Kisah Hero Sun, Sang Raja Monyet yang Hidup Abadi - Teh90blog

Kisah Hero Sun, Sang Raja Monyet yang Hidup Abadi

Kisah Hero Sun MLBB

Kehidupan abadi selama ini menjadi mitos yang melegenda, tapi setidaknya pernah ada satu Raja Monyet yang benar - benar mendapatkannya. Ribuan tahun lamanya dia telah tertidur lelap, sebelum akhirnya ada sebuah bencana dahsyat yang membangunkannya.

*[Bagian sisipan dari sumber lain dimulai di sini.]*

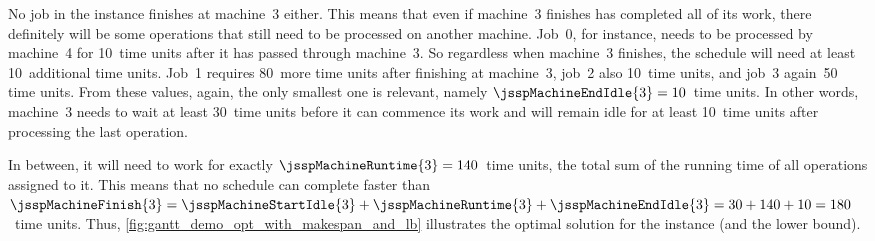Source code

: No job in the  instance finishes at machine~3 either.
This means that even if machine~3 finishes has completed all of its work, there definitely will be some operations that still need to be processed on another machine.
Job~0, for instance, needs to be processed by machine~4 for 10~time units after it has passed through machine~3.
So regardless when machine~3 finishes, the schedule will need at least 10~additional time units.
Job~1 requires 80~more time units after finishing at machine~3, job~2 also 10~time units, and job~3 again~50 time units.
From these values, again, the only smallest one is relevant, namely $\jsspMachineEndIdle{3}=10$~time units.
In other words, machine~3 needs to wait at least 30~time units before it can commence its work and will remain idle for at least 10~time units after processing the last operation.

In between, it will need to work for exactly $\jsspMachineRuntime{3}=140$~time units, the total sum of the running time of all operations assigned to it.
This means that no schedule can complete faster than $\jsspMachineFinish{3}=\jsspMachineStartIdle{3}+\jsspMachineRuntime{3}+\jsspMachineEndIdle{3}=30+140+10=180$~time units.
Thus, \cref{fig:gantt_demo_opt_with_makespan_and_lb} illustrates the optimal solution for the  instance (and the lower bound).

Di dalam mimpi panjangnya itu, dia melihat sebuah air terjun megah dan bukit - bukit yang dipenuhi oleh berbagai macam hewan. Dari banyaknya hewan yang ada disana, muncul seekor panda kecil yang memanggilnya 

"Bangun, Sun!" Panggilnya. Suara panggilan itu langsung menghilangkan seluruh bayangan hitam yang selama ini menyelimutinya, mengubahnya menjadi kupu - kupu yang mulai berterbangan keluar dari sarang tidurnya.

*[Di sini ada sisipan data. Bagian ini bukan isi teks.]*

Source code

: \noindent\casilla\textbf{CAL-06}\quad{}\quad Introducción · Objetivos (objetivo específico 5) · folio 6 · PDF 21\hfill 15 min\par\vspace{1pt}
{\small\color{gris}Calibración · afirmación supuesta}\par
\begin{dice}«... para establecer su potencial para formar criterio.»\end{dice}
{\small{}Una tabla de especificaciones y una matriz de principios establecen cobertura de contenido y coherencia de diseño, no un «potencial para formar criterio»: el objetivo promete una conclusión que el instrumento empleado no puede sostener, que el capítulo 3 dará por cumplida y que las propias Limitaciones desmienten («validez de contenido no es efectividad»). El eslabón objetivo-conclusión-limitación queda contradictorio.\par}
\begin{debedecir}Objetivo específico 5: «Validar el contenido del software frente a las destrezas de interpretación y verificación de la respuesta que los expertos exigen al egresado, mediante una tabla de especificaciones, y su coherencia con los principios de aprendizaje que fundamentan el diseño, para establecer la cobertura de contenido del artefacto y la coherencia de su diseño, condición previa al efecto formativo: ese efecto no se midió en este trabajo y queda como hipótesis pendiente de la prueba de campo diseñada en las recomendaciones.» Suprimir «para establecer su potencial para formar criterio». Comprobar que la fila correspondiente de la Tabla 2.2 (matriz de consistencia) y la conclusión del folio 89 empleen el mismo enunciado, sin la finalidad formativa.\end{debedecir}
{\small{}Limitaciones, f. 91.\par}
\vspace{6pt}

Raja Monyet itu pun akhirnya terbangun dan mendapati bentuk nyatanya sekarang, sebuah makhluk yang terlahir dari energi spiritual gunung, terbentuk di dalam batu yang ditempa selama ribuan tahun. Wilayah kekuasaannya membentang melintasi hamparan mahakarya yang tak terbatas, langit dan bumi tunduk pada kehendaknya.

Bertengger di dahan pohon tertinggi, dia menatap malam yang diterangi cahaya bulan untuk waktu yang lama, dirinya merasa bingung dengan kesedihan yang samar dalam lubuk hatinya layaknya seutas benang halus yang siap putus kapan saja.

"Raja Monyet yang Agung! Lihat apa yang aku bawa! Aku memanjat puncak tertinggi dan memetik buah persik yang paling besar!".

Suaranya berasal tepat dari bawah pohon, dimana disana terdapat seekor panda kecil yang sedari tadi menatapnya dengan penuh harapan. Panda kecil itu sejenak mengingatkannya kepada Li Li, teman dekatnya. 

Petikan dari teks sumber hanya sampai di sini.